Phosphorylation of CAMSAP1 alters its MT-binding ability. (A) CBB staining of a gel with GFP-CAMSAP1 and mutant proteins purified from sf9 cells. (B) Representative TIRF microscopy images of the MT-binding ability assay. Taxol-stabilized MTs were attached to the coverslip, and CAMSAP1 or mutant was added to the chamber to allow binding with MT minus-ends. (C) Quantification of CAMSAP1 and mutant intensities at MT minus-end and on the MT lattice (minus-end, n = 38 to 51 MTs per condition; lattice, n = 52 to 115 MTs per condition). (D) MT polymerization was monitored by measuring the absorbance (turbidity) at 340 nm for 60 min. Taxol (5 μM) or CAMSAP1 at different concentrations was mixed with the tubulin solution (n = 3). (E) MT polymerization was monitored by measuring absorbance at 340 nm for 60 min.

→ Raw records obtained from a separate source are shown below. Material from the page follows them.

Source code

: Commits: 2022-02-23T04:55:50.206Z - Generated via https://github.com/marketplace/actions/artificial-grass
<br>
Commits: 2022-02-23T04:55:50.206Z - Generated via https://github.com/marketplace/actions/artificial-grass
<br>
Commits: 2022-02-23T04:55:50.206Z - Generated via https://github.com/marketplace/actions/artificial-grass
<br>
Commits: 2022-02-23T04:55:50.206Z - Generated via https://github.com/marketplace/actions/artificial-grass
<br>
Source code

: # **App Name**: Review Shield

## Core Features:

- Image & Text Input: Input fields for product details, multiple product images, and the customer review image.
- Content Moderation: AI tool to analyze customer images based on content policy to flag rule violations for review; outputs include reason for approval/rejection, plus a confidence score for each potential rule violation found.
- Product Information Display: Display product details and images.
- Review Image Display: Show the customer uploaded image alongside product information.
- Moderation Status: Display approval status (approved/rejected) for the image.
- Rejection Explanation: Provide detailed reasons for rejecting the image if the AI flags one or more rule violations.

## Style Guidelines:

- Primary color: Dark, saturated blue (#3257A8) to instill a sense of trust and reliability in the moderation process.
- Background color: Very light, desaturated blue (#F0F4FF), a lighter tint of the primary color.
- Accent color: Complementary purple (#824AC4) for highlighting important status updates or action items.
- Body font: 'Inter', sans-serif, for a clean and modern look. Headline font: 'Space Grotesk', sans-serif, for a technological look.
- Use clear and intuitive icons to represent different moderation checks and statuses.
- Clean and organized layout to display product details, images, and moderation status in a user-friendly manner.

Taxol (5 μM) or CAMSAP1/mutant (500 nM) was mixed with the tubulin solution (n = 5). (F) MT polymerization and depolymerization was monitored by measuring the absorbance (turbidity) at 340 nm. The tubulin solution was polymerized for 30 min, and then 5 μM Taxol or 400 nM CAMSAP1/mutant was mixed with 5 μM nocodazole and added to the solution to measure the absorbance for another 30 min (n = 5). The graph at right provides information on depolymerization, and statistical analyses were performed at the bottom of the curve between WT and mutants. (G) Representative images of MTs in E and tubulin labeled with cy3. (H) Length of MTs in G (n = 684 to 3,588 MTs per condition). (I) Representative time lapses of dilution experiments with buffer (Left) or GFP-CAMSAP1 (Right). Red arrowheads indicate the minus-end localization of CAMSAP1. The timestamp indicates the time after washout (min:s). (J) Quantification of MTs minus-end depolymerization rate in the presence of buffer, CAMSAP1, or mutants (n = 60 to 136 MTs per condition). Data represent mean ± SEM. N.S., not significant (P > 0.05). ***P < 0.001, unpaired Student’s t test. (Scale bars: 1 μm for B and I; 10 μm for G.)

Fig. 7.

CAMSAP1 is required for the asymmetric distribution of MTs. (A) Representative SIM images of CAMSAP1 in stage 3 cultured neurons after the removal of soluble substances. Panels 1, 2, and 3 show higher-magnification images, and the arrowheads in these panels indicate points at which CAMSAP1 interacts with MTs. (B and C) Quantification analysis of the percentage of MT-binding CAMSAP1 clusters in total (B) and per unit length (C) in minor neurites, the longest neurite of stage 2/3 neurons, and in the dendrite, the axon of stage 3 neurons (n = 44 and 47 neurons, respectively). (D) Fitted line plots of CAMSAP1 cluster number and microtubule intensity from neurons in B and C. (E) Representative images of immunostaining for Tuj1 and phalloidin in cultured WT neurons. (F and G) Ratio of fluorescence signal intensity in the longest neurite to the average signal intensity in all neurites (F) or of the longest neurite to the second-longest neurite (G) (n = 17 and 20 neurons, respectively). (H) Representative images of immunostaining for Tuj1 and phalloidin in cultured WT and Camsap1(^−/−) neurons at stage 2–3. (I and J) Ratio of the fluorescence signal intensity in the longest neurite to the average signal intensity in all neurites (I) or of the longest neurite to the second-longest neurite (J) (n = 67 and 37 neurons, respectively). Data represent mean ± SEM. N.S., not significant (P > 0.05). ***P < 0.001; *P < 0.05, paired Student’s t test. (Scale bars, 1 μm in A; 10 μm in E and H.)